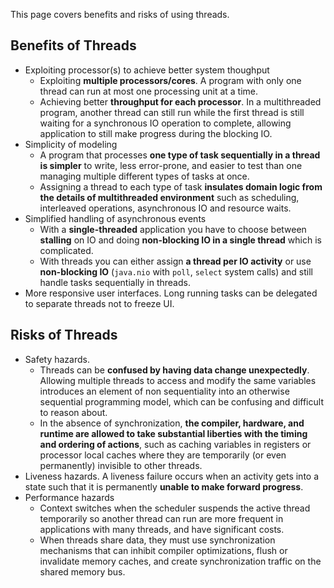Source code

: This page covers benefits and risks of using threads.

## Benefits of Threads
* Exploiting processor(s) to achieve better system thoughput
    * Exploiting **multiple processors/cores**. A program with only one thread can run at most one processing unit at a time.
    * Achieving better **throughput for each processor**. In a multithreaded program, another thread can still run while the first thread is still waiting for a synchronous IO operation to complete, allowing application to still make progress during the blocking IO.
* Simplicity of modeling
    * A program that processes **one type of task sequentially in a thread is simpler** to write, less error-prone, and easier to test than one managing multiple different types of tasks at once.
    * Assigning a thread to each type of task **insulates domain logic from the details of multithreaded environment** such as scheduling, interleaved operations, asynchronous IO and resource waits.
* Simplified handling of asynchronous events
    * With a **single-threaded** application you have to choose between **stalling** on IO and doing **non-blocking IO in a single thread** which is complicated.
    * With threads you can either assign **a thread per IO activity** or use **non-blocking IO** (`java.nio` with `poll`, `select` system calls) and still handle tasks sequentially in threads.
* More responsive user interfaces. Long running tasks can be delegated to separate threads not to freeze UI.

## Risks of Threads
* Safety hazards.
    * Threads can be **confused by having data change unexpectedly**. Allowing multiple threads to access and modify the same variables introduces an element of non sequentiality into an otherwise sequential programming model, which can be confusing and difficult to reason about.
    * In the absence of synchronization, **the compiler, hardware, and runtime are allowed to take substantial liberties with the timing and ordering of actions**, such as caching variables in registers or processor local caches where they are temporarily (or even permanently) invisible to other threads.
* Liveness hazards. A liveness failure occurs when an activity gets into a state such that it is permanently **unable to make forward progress**.
* Performance hazards
    * Context switches when the scheduler suspends the active thread temporarily so another thread can run are more frequent in applications with many threads, and have significant costs.
    * When threads share data, they must use synchronization mechanisms that can inhibit compiler optimizations, flush or invalidate memory caches, and create synchronization traffic on the shared memory bus.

——

■ Directions for this task
Nothing should appear in the answer except the lines above from the line with "make forward progress**." through the line with "have significant costs.", both included, written out exactly.

■ Exercise output
* Liveness hazards. A liveness failure occurs when an activity gets into a state such that it is permanently **unable to make forward progress**.
* Performance hazards
    * Context switches when the scheduler suspends the active thread temporarily so another thread can run are more frequent in applications with many threads, and have significant costs.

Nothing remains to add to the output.